Rendered images with source text

Start of Block

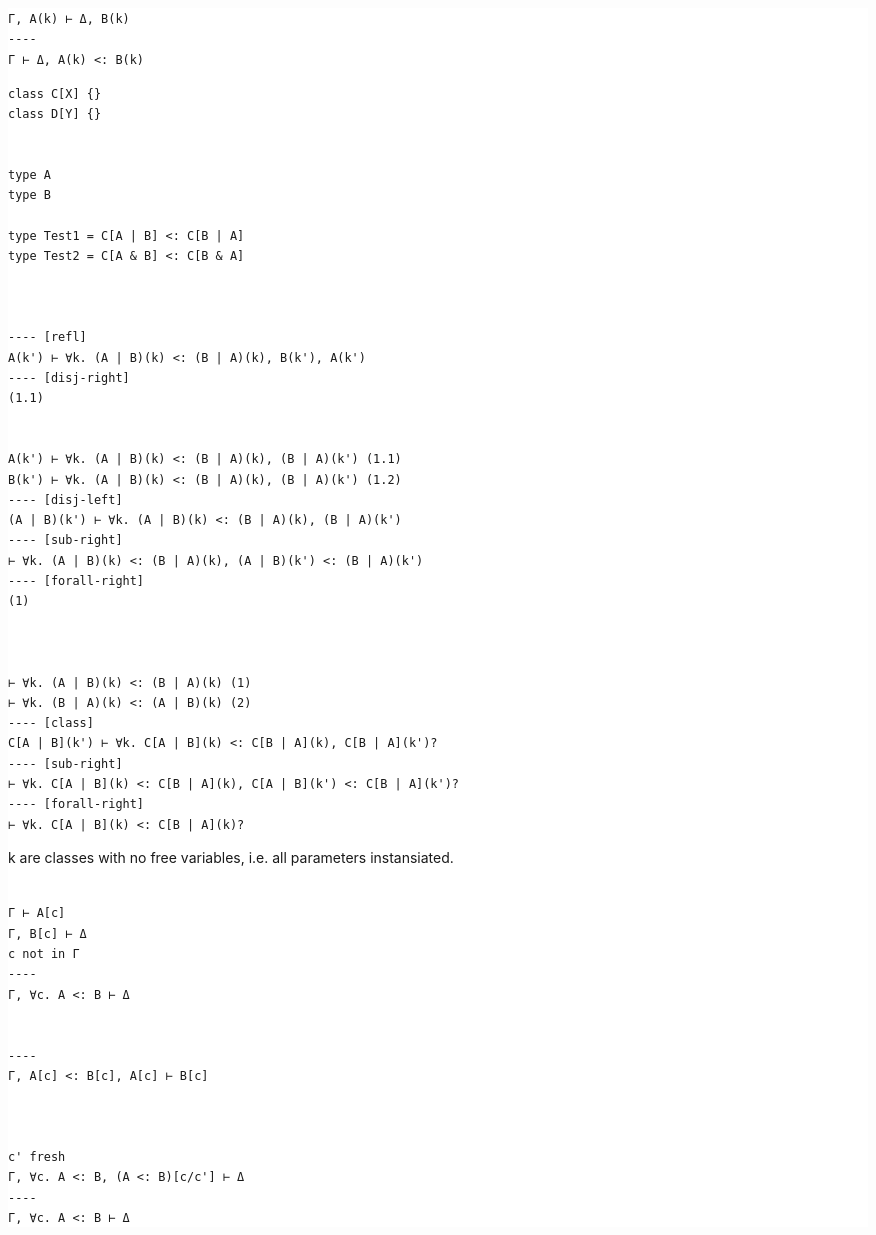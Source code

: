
 ```cmath
Γ, A(k) ⊢ Δ, B(k)
----
Γ ⊢ Δ, A(k) <: B(k)
```


```verona
class C[X] {}
class D[Y] {}


type A
type B

type Test1 = C[A | B] <: C[B | A]
type Test2 = C[A & B] <: C[B & A]



---- [refl]
A(k') ⊢ ∀k. (A | B)(k) <: (B | A)(k), B(k'), A(k')
---- [disj-right]
(1.1)


A(k') ⊢ ∀k. (A | B)(k) <: (B | A)(k), (B | A)(k') (1.1)
B(k') ⊢ ∀k. (A | B)(k) <: (B | A)(k), (B | A)(k') (1.2)
---- [disj-left]
(A | B)(k') ⊢ ∀k. (A | B)(k) <: (B | A)(k), (B | A)(k')
---- [sub-right]
⊢ ∀k. (A | B)(k) <: (B | A)(k), (A | B)(k') <: (B | A)(k')
---- [forall-right]
(1)



⊢ ∀k. (A | B)(k) <: (B | A)(k) (1)
⊢ ∀k. (B | A)(k) <: (A | B)(k) (2)
---- [class]
C[A | B](k') ⊢ ∀k. C[A | B](k) <: C[B | A](k), C[B | A](k')?
---- [sub-right]
⊢ ∀k. C[A | B](k) <: C[B | A](k), C[A | B](k') <: C[B | A](k')?
---- [forall-right]
⊢ ∀k. C[A | B](k) <: C[B | A](k)?
```

k are classes with no free variables, i.e. all parameters instansiated.
```

Γ ⊢ A[c]
Γ, B[c] ⊢ Δ
c not in Γ
----
Γ, ∀c. A <: B ⊢ Δ


----
Γ, A[c] <: B[c], A[c] ⊢ B[c]



c' fresh
Γ, ∀c. A <: B, (A <: B)[c/c'] ⊢ Δ
----
Γ, ∀c. A <: B ⊢ Δ
```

End of Block

Reproduce every record above exactly, omitting the pictures.

Source code

:
 ```cmath
Γ, A(k) ⊢ Δ, B(k)
----
Γ ⊢ Δ, A(k) <: B(k)
```


```verona
class C[X] {}
class D[Y] {}


type A
type B

type Test1 = C[A | B] <: C[B | A]
type Test2 = C[A & B] <: C[B & A]



---- [refl]
A(k') ⊢ ∀k. (A | B)(k) <: (B | A)(k), B(k'), A(k')
---- [disj-right]
(1.1)


A(k') ⊢ ∀k. (A | B)(k) <: (B | A)(k), (B | A)(k') (1.1)
B(k') ⊢ ∀k. (A | B)(k) <: (B | A)(k), (B | A)(k') (1.2)
---- [disj-left]
(A | B)(k') ⊢ ∀k. (A | B)(k) <: (B | A)(k), (B | A)(k')
---- [sub-right]
⊢ ∀k. (A | B)(k) <: (B | A)(k), (A | B)(k') <: (B | A)(k')
---- [forall-right]
(1)



⊢ ∀k. (A | B)(k) <: (B | A)(k) (1)
⊢ ∀k. (B | A)(k) <: (A | B)(k) (2)
---- [class]
C[A | B](k') ⊢ ∀k. C[A | B](k) <: C[B | A](k), C[B | A](k')?
---- [sub-right]
⊢ ∀k. C[A | B](k) <: C[B | A](k), C[A | B](k') <: C[B | A](k')?
---- [forall-right]
⊢ ∀k. C[A | B](k) <: C[B | A](k)?
```

k are classes with no free variables, i.e. all parameters instansiated.
```

Γ ⊢ A[c]
Γ, B[c] ⊢ Δ
c not in Γ
----
Γ, ∀c. A <: B ⊢ Δ


----
Γ, A[c] <: B[c], A[c] ⊢ B[c]



c' fresh
Γ, ∀c. A <: B, (A <: B)[c/c'] ⊢ Δ
----
Γ, ∀c. A <: B ⊢ Δ
```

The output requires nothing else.